Problem: After going through the data, give the number of lines that contain the word "Events" as your sole answer.

[Opening Data extracts section]

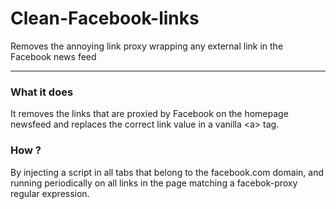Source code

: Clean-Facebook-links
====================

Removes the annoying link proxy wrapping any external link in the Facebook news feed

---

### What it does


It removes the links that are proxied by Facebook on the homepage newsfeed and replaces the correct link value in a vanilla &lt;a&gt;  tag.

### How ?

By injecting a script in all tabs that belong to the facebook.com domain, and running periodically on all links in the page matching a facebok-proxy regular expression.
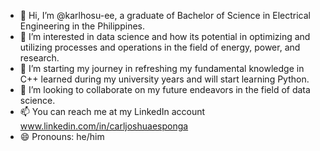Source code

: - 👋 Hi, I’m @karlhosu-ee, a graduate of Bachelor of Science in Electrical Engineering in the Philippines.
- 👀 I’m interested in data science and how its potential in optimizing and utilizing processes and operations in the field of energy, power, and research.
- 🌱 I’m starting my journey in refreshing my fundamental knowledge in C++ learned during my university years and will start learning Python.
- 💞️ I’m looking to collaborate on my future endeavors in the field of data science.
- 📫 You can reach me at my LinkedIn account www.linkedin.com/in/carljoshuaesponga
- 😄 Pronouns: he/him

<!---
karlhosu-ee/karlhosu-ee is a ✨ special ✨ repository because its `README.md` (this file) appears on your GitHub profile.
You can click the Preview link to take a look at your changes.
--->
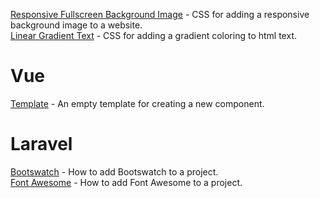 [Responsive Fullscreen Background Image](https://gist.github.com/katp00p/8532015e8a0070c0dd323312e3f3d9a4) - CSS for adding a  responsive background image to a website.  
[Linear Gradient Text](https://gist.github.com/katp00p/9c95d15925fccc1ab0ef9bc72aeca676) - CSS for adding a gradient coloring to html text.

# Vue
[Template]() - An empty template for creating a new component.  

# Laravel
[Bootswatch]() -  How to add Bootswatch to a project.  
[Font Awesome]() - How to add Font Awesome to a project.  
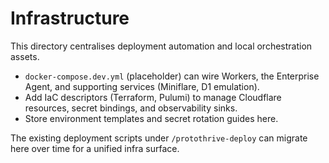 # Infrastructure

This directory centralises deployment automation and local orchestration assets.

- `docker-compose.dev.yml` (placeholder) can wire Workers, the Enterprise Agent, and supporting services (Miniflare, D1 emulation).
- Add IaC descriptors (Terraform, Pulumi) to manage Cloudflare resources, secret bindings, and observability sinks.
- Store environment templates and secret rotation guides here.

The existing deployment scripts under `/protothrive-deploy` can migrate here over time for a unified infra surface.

[Closing Data extracts section]
[Opening Data extracts section]

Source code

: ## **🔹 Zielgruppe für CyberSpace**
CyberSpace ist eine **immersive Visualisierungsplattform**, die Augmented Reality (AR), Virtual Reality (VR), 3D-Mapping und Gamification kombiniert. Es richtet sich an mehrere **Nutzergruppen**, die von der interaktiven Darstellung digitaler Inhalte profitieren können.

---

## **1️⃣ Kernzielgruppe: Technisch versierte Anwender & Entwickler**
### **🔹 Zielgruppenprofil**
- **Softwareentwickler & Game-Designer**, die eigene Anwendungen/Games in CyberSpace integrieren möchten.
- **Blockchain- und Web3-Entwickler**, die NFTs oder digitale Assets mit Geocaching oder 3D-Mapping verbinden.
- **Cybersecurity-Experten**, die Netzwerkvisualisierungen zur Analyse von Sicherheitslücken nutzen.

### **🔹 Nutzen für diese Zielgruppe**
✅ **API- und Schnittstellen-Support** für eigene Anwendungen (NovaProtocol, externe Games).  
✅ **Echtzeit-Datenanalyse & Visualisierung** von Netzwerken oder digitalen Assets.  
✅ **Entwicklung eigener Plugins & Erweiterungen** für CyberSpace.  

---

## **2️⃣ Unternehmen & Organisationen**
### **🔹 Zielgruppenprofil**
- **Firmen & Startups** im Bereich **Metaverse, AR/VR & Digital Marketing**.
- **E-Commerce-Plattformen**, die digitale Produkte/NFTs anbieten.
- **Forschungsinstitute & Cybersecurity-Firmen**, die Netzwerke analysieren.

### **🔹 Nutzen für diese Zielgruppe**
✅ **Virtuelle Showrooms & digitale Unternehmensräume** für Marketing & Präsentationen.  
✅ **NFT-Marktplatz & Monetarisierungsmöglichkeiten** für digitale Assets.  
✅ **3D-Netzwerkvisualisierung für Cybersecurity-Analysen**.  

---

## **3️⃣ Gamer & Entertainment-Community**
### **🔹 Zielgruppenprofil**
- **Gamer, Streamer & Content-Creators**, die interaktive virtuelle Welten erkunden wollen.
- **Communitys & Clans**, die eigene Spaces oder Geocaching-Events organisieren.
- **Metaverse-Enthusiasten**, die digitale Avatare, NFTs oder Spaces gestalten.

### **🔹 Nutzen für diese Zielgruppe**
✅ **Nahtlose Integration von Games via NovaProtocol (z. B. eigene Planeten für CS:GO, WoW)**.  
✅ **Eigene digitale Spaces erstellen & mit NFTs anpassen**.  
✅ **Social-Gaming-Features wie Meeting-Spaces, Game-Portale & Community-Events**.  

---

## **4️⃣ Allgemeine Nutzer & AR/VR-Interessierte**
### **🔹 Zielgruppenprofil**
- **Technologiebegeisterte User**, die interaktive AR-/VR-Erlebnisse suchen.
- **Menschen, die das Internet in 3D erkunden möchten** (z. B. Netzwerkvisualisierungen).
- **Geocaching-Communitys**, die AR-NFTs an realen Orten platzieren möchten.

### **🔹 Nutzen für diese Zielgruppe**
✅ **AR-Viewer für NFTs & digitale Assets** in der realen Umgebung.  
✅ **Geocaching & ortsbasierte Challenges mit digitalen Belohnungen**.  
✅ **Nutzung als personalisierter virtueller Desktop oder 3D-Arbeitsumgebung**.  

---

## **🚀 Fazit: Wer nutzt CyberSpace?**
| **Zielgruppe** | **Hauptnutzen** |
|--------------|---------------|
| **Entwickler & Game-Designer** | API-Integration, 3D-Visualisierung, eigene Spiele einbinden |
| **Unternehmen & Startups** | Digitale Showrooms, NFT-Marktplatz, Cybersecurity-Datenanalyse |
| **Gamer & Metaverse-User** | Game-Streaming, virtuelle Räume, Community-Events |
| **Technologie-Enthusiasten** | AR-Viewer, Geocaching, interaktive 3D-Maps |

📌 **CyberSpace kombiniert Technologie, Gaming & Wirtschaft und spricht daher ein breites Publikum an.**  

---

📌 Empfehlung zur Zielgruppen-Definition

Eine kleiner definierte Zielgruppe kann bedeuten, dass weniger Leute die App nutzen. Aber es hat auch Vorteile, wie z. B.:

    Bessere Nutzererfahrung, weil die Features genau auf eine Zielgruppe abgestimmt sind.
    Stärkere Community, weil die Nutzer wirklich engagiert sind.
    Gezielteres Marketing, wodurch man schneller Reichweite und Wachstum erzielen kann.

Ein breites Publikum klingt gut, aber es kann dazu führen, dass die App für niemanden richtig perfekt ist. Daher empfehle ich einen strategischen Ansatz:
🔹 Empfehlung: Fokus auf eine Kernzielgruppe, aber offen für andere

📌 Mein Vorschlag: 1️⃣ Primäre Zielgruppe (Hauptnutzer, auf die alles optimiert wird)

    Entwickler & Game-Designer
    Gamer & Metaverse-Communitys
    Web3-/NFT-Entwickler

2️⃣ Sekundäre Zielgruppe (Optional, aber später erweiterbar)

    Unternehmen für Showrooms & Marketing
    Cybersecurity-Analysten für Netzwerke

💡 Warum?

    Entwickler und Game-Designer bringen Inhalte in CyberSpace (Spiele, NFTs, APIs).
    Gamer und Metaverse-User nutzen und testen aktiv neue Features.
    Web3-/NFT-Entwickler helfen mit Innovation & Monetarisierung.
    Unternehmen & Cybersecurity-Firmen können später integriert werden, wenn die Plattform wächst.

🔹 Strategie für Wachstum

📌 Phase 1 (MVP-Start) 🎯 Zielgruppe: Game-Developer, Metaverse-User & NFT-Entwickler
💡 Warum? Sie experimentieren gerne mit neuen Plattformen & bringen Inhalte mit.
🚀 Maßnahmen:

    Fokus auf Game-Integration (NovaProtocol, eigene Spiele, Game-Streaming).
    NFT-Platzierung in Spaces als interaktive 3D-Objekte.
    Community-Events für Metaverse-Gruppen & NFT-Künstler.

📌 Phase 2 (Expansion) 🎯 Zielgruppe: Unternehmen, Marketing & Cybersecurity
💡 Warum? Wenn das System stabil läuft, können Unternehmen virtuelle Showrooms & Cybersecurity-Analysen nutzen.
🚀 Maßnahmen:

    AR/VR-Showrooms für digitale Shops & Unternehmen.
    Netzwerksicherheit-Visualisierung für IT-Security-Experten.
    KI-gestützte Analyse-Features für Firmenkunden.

[Closing Data extracts section]

Solution: 4